O tabletop-p2p é um virtual tabletop tático — o pitch que eu uso é "a câmera do Baldur's Gate 3, mas é um VTT". É construído em Rust sobre Bevy, e a restrição que o define está no nome: peer-to-peer. Não existe servidor de jogo. Um serviço mínimo de sinalização troca os handshakes do WebRTC e sai da frente; todo byte de estado de jogo flui direto entre os jogadores por DataChannels.
Sem servidor não significa sem autoridade. O Mestre é o host autoritativo: jogadores mandam requests — mover este token, criar aquele — e o GM valida e faz o broadcast.
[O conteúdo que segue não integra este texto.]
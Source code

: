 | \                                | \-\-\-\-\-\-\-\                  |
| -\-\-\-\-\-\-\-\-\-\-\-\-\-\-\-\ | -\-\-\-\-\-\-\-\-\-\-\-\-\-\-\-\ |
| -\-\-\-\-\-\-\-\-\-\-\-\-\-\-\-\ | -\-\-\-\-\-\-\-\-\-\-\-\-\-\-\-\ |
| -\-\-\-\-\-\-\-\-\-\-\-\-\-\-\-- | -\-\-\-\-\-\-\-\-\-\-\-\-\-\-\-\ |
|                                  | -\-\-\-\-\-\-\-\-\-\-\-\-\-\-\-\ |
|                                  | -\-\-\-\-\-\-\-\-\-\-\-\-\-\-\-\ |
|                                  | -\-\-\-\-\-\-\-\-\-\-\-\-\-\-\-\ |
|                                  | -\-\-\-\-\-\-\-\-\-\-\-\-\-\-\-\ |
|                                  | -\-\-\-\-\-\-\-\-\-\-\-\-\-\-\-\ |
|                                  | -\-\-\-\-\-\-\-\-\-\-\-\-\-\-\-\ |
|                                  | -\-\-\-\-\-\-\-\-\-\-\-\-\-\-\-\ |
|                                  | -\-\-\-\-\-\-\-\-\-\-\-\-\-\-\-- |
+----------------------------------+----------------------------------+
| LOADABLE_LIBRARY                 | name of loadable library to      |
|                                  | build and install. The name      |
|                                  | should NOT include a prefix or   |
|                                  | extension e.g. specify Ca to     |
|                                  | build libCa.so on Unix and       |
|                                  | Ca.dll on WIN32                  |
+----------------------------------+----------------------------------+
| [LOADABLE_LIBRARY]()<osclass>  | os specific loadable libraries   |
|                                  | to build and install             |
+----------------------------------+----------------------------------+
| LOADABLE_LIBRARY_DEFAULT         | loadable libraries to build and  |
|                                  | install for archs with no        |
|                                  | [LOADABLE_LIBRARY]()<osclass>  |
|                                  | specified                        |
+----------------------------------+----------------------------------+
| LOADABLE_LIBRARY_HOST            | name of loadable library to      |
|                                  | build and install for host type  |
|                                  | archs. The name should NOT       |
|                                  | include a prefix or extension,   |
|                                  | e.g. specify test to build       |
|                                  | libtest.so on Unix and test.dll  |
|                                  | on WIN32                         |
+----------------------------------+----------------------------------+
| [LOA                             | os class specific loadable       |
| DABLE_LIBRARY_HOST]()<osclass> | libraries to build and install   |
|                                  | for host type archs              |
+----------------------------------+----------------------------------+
Infraestrutura barata, e resistente a trapaça o bastante pra uma mesa de amigos. Salas são um código de cinco caracteres; se a sinalização cai, os clientes tentam de novo com backoff, e quando o GM volta todo mundo refaz o handshake e recebe um resync completo.
A cena é 3D de verdade
Câmera orbital, luz direcional com sombras, e terreno feito de prismas low-poly — deformar o chão eleva a altura real da coluna, e os tokens em cima sobem junto. Tokens são peças com corpo: um puck, um disco de arte e um anel na cor do dono. As árvores são low-poly procedurais. Grid quadrado e hexagonal flat-top (coordenadas axiais), alternáveis pelo GM, com snap nos dois.
Minha decisão de pipeline favorita: toda a arte 2D — faces dos tokens, o mapa-pergaminho padrão, ícones — é SVG gerado no repositório e rasterizado em runtime com resvg, aplicado como textura nos meshes. Arte procedural versionada em git; zero blob binário. Importar um mapa de verdade é arrastar e soltar: a imagem é fatiada em chunks de 14KB e replicada a cada peer pelo data channel.
É o projeto mais novo desta página e assume isso — existe porque eu queria que a minha mesa de RPG tivesse essa ferramenta, e porque ECS do Bevy mais rede WebRTC é exatamente o tipo de problema de sistemas de que eu gosto. O dist/ já traz binários Linux portáveis com assets embutidos: duas máquinas numa LAN jogam hoje.